The aftermath of the Trinity test was underestimated, due to a lack of knowledge about radioactive materials. Manhattan Project physicists and doctors observed the drift of the implosion cloud and predicted that there would be radioactive hazards, but only in the nearby area. They had been preparing for a low amount of fallout to spread over a large group of people.

Crucial data was lost in the following years, because the U.S. never had any national monitoring stations to observe the fallout from the Trinity test. Beginning in 1951, scientists were able to estimate fallout from atomic tests. But reanalyzing Trinity was now only slightly less difficult.

In March, researchers made a huge discovery. Alzner and Megan Smith, a co-founder of Shift7 and former Obama administration technology officer, were told by Gilbert P. Compo, a senior research scientist at the University of Colorado and the NOAA Physical Sciences Laboratory, that the European Center for Weather Forecasts had released historical data covering weather patterns 30,000 feet in the atmosphere.

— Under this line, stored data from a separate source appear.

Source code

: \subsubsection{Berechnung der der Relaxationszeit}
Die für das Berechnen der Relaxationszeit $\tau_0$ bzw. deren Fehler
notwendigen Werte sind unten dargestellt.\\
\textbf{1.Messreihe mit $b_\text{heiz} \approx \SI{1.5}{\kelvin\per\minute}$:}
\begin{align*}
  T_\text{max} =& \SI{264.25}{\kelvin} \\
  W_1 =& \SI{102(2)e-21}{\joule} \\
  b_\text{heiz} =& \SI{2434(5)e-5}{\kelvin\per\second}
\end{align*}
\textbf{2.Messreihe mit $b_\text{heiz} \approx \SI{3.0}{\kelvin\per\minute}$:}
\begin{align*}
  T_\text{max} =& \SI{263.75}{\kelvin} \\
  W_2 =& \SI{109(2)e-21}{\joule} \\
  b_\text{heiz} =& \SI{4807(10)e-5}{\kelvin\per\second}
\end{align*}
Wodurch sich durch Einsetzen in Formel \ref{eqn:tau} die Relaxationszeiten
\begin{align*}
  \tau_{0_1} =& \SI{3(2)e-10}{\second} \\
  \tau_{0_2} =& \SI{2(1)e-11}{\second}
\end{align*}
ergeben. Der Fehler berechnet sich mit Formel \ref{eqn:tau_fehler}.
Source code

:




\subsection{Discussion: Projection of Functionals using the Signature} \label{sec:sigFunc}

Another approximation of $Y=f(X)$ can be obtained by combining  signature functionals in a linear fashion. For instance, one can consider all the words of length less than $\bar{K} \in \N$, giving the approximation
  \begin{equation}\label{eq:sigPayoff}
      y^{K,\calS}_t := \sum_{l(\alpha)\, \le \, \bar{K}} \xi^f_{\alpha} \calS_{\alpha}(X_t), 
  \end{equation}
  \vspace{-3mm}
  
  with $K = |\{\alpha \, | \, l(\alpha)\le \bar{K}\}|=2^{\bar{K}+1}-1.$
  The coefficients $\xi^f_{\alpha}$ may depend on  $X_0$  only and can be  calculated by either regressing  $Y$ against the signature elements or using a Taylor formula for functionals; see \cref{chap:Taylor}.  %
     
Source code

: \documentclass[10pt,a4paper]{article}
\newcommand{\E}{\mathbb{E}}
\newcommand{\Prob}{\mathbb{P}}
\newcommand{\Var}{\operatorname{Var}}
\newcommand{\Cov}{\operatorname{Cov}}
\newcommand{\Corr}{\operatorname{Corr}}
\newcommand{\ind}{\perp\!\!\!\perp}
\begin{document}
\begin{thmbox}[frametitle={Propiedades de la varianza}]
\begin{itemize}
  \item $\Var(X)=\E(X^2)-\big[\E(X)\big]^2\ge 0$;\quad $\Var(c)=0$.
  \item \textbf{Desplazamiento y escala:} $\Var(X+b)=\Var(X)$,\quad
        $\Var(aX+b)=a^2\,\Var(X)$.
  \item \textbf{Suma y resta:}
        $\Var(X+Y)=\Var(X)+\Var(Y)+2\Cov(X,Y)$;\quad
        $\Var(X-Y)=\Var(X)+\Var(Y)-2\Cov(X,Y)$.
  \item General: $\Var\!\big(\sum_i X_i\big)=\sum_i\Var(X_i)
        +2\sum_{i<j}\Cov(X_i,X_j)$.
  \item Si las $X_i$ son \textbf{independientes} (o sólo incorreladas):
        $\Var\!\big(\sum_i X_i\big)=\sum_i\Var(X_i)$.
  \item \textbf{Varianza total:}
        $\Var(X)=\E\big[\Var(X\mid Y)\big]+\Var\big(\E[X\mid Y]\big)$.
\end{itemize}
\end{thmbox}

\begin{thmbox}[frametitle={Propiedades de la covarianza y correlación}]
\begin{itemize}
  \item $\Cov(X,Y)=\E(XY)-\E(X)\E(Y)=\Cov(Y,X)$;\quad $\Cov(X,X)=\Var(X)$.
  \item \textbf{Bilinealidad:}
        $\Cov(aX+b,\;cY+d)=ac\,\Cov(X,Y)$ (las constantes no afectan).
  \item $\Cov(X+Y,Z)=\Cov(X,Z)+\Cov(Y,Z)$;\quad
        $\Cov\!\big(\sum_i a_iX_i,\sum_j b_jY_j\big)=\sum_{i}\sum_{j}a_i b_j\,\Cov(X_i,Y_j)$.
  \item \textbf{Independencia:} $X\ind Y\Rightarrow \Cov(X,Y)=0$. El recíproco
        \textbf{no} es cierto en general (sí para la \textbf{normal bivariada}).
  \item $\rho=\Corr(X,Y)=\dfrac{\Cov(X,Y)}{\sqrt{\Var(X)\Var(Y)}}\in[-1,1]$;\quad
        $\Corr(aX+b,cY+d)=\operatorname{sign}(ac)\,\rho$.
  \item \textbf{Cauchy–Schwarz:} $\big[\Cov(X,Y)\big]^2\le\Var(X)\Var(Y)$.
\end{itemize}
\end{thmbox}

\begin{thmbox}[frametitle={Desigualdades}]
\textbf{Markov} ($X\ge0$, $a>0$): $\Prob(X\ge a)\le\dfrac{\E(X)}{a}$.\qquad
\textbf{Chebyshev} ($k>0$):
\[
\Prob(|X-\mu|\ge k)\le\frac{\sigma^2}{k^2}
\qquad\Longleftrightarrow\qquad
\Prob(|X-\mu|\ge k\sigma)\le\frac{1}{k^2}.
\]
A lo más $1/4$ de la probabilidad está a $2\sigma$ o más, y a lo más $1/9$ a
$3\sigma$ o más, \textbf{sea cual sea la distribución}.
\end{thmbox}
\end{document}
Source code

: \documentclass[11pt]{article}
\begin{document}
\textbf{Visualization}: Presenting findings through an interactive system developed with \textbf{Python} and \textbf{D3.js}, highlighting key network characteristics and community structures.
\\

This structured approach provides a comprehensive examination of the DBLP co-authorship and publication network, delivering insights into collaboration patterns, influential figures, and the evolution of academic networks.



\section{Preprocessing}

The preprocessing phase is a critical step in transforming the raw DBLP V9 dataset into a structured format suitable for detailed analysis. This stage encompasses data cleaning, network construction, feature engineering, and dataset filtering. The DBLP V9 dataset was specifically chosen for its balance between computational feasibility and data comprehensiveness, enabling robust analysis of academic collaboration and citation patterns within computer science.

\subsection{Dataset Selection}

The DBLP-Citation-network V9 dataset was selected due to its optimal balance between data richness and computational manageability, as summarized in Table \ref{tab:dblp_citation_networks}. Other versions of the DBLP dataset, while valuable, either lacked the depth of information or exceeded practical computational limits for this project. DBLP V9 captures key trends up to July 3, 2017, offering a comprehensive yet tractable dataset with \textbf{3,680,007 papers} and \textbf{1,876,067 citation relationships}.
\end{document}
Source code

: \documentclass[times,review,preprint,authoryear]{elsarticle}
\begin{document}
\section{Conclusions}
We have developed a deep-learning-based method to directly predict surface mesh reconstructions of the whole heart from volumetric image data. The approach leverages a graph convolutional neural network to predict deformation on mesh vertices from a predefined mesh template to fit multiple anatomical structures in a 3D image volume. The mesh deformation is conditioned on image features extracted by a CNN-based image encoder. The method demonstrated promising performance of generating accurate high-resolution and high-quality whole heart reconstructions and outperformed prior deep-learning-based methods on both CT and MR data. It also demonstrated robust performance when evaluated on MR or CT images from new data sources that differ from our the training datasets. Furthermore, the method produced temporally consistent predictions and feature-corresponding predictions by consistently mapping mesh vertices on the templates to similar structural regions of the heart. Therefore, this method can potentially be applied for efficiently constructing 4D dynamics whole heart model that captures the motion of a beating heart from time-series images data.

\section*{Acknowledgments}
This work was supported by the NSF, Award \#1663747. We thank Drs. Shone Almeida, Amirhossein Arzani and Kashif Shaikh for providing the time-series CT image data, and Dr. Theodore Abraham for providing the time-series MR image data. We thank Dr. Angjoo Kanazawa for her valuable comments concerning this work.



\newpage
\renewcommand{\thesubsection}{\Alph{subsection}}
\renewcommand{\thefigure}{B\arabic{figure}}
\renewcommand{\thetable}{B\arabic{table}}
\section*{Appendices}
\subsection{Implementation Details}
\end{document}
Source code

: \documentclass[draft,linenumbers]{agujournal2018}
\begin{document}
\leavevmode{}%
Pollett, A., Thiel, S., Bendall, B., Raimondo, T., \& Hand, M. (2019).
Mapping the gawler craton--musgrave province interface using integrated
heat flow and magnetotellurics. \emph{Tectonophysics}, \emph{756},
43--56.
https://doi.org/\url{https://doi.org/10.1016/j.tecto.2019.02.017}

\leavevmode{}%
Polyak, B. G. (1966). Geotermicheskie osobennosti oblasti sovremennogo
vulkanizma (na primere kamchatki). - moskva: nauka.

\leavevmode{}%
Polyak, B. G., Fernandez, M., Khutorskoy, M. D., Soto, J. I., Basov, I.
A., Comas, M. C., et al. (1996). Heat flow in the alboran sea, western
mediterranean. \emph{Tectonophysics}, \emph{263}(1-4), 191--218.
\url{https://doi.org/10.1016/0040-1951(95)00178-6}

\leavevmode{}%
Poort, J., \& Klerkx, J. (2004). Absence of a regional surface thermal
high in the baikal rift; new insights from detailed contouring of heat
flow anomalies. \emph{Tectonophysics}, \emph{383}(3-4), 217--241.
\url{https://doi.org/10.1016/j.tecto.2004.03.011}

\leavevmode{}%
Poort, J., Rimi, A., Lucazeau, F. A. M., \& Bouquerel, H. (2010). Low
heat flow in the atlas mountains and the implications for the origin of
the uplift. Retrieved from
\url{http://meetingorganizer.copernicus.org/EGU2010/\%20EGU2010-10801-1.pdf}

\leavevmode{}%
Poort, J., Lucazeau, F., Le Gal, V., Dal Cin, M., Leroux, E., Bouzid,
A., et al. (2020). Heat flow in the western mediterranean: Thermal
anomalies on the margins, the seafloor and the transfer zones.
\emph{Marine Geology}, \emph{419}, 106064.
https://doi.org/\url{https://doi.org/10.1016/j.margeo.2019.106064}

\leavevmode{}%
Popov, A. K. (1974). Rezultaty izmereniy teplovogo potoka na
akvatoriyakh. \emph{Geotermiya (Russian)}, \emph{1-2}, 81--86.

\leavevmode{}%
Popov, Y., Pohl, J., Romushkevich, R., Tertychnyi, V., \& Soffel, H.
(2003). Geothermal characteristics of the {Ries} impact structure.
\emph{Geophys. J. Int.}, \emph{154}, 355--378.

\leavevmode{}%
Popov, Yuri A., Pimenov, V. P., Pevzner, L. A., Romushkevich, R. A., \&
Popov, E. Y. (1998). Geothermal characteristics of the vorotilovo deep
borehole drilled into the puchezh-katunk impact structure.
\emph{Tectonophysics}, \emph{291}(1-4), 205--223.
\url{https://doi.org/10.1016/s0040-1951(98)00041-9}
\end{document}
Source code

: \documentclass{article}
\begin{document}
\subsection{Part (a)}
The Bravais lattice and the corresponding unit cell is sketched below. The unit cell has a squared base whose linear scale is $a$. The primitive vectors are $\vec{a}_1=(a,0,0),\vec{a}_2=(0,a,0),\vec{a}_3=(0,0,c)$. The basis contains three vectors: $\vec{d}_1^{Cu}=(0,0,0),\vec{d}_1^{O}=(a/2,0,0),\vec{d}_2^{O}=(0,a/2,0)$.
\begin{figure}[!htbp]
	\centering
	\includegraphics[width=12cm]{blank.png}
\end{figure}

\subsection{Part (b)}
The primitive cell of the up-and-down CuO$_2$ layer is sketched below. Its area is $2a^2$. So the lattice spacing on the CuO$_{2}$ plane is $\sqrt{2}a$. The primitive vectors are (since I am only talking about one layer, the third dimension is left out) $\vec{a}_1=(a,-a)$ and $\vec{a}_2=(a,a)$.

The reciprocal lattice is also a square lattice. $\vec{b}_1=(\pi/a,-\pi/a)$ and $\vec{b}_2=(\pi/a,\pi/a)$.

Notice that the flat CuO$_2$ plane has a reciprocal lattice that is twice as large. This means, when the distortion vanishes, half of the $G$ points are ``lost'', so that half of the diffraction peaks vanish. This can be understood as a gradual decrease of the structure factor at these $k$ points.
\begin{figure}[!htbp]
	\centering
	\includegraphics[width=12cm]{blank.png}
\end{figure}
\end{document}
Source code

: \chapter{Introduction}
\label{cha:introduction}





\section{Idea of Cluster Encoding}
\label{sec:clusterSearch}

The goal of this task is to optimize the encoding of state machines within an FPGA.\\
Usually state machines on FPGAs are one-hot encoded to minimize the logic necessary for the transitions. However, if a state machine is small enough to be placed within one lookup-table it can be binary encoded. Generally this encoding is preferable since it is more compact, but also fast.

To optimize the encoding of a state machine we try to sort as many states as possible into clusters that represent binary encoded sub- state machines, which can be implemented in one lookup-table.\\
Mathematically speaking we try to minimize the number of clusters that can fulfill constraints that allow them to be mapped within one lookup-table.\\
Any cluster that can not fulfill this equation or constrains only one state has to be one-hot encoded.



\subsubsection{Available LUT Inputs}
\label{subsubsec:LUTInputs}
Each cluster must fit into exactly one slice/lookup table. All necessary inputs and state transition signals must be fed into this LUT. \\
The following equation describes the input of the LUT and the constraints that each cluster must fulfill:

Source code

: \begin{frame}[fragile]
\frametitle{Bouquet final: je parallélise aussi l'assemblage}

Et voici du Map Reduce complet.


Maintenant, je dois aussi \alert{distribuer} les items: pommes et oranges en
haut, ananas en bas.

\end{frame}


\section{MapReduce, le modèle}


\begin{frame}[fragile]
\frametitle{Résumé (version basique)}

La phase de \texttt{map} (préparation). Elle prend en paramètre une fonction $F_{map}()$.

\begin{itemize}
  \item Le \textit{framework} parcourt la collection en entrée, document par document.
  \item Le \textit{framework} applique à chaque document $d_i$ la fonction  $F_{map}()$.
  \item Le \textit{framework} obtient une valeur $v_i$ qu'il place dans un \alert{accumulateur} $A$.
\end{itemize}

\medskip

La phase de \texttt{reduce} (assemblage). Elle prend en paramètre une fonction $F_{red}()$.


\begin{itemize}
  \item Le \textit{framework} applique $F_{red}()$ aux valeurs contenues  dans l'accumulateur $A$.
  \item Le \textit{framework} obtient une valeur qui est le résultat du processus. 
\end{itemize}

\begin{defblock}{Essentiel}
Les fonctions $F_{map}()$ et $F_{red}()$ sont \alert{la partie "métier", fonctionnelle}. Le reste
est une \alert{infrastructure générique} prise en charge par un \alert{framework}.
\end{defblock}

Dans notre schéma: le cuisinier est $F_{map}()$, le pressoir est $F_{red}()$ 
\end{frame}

In other words, they actually received legitimate data about the weather from 1945, when the Trinity test took place.

Then, with the help of new data and software, Philippe reanalyzed Trinity’s fallout. The results show that New Mexico was affected to a great extent. In some places, radionuclide deposition was the same as in Nevada. Trinity’s fallout was the cause of about 90 percent of deposition in New Mexico, the state with the fifth highest rate of deposition per county.

The study also showed notable deposition in Utah, Colorado, Arizona, Nevada, Wyoming, and Idaho.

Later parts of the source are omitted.